* **Work instructions**
Please retype the records below exactly as they stand.

* **Record extracts**
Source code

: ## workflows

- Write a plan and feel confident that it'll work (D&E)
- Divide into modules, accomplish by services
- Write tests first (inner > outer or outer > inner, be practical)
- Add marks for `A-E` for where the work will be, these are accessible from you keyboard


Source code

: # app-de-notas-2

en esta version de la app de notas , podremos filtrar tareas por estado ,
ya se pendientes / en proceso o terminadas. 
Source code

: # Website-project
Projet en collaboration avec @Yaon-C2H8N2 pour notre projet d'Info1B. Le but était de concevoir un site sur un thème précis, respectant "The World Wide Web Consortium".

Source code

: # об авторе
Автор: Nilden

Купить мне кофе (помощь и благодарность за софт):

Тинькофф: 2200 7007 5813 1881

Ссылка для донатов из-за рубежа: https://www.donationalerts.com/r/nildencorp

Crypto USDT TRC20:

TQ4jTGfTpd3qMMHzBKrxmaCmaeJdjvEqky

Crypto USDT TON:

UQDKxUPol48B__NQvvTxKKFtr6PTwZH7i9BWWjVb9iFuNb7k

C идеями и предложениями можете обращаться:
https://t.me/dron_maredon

* **Task result**
Source code

: ## workflows

- Write a plan and feel confident that it'll work (D&E)
- Divide into modules, accomplish by services
- Write tests first (inner > outer or outer > inner, be practical)
- Add marks for `A-E` for where the work will be, these are accessible from you keyboard


Source code

: # app-de-notas-2

en esta version de la app de notas , podremos filtrar tareas por estado ,
ya se pendientes / en proceso o terminadas. 
Source code

: # Website-project
Projet en collaboration avec @Yaon-C2H8N2 pour notre projet d'Info1B. Le but était de concevoir un site sur un thème précis, respectant "The World Wide Web Consortium".

Source code

: # об авторе
Автор: Nilden

Купить мне кофе (помощь и благодарность за софт):

Тинькофф: 2200 7007 5813 1881

Ссылка для донатов из-за рубежа: https://www.donationalerts.com/r/nildencorp

Crypto USDT TRC20:

TQ4jTGfTpd3qMMHzBKrxmaCmaeJdjvEqky

Crypto USDT TON:

UQDKxUPol48B__NQvvTxKKFtr6PTwZH7i9BWWjVb9iFuNb7k

C идеями и предложениями можете обращаться:
https://t.me/dron_maredon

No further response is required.